■ **Task statement**
Could you copy out all the lines in the material below where the word "this" occurs?

■ **Dataset excerpts**
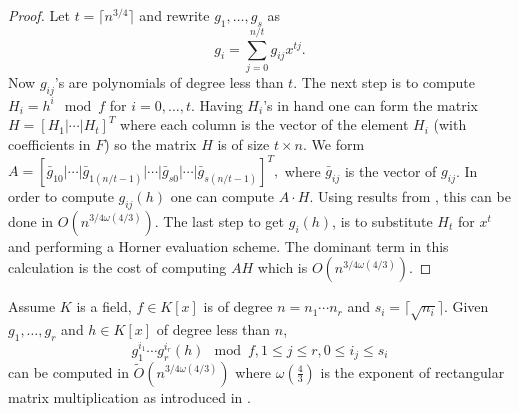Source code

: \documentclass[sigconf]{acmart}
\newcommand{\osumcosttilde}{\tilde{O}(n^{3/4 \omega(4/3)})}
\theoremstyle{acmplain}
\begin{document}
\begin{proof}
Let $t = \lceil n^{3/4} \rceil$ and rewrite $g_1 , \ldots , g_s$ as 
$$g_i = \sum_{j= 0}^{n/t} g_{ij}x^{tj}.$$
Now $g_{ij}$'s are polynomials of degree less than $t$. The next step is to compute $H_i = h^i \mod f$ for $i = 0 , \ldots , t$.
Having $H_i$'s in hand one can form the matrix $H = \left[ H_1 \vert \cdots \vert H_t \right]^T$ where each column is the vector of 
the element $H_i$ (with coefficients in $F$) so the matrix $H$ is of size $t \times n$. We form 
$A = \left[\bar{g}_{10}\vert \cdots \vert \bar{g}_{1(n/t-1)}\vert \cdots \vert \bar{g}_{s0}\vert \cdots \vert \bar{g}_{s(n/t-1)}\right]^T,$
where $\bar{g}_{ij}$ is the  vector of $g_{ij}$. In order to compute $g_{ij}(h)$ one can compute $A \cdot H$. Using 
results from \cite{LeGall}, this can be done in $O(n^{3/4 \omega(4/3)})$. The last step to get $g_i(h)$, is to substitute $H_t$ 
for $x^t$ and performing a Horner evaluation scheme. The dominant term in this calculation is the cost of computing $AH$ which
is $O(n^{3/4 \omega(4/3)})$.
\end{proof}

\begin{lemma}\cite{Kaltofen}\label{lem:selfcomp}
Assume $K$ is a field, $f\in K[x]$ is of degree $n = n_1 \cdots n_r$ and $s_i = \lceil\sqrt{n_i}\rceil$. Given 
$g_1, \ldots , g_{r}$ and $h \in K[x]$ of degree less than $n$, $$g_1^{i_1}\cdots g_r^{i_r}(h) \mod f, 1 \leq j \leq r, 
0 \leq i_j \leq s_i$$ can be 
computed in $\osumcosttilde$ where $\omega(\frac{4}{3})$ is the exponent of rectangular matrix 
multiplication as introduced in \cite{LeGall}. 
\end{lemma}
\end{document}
--
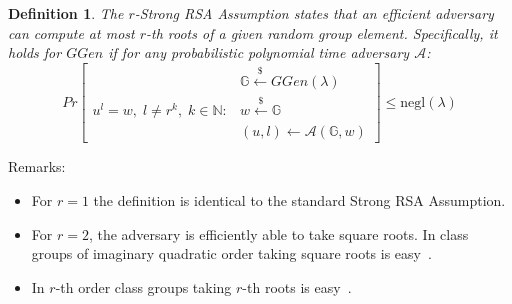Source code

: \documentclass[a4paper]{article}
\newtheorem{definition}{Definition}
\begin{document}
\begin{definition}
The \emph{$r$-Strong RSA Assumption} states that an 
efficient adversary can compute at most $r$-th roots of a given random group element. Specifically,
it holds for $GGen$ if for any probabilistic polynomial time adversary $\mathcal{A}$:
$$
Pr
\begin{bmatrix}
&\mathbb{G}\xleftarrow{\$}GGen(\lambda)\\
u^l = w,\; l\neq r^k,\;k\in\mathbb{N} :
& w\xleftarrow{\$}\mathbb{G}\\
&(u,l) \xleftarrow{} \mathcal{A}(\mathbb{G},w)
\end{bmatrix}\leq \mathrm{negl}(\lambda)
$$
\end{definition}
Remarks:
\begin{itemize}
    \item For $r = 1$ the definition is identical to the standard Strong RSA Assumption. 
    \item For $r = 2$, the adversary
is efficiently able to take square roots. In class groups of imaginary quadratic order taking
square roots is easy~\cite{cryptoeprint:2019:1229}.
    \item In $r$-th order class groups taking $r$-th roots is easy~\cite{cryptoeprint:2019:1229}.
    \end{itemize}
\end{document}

■ **Expected answer**
results from \cite{LeGall}, this can be done in $O(n^{3/4 \omega(4/3)})$. The last step to get $g_i(h)$, is to substitute $H_t$ 
for $x^t$ and performing a Horner evaluation scheme. The dominant term in this calculation is the cost of computing $AH$ which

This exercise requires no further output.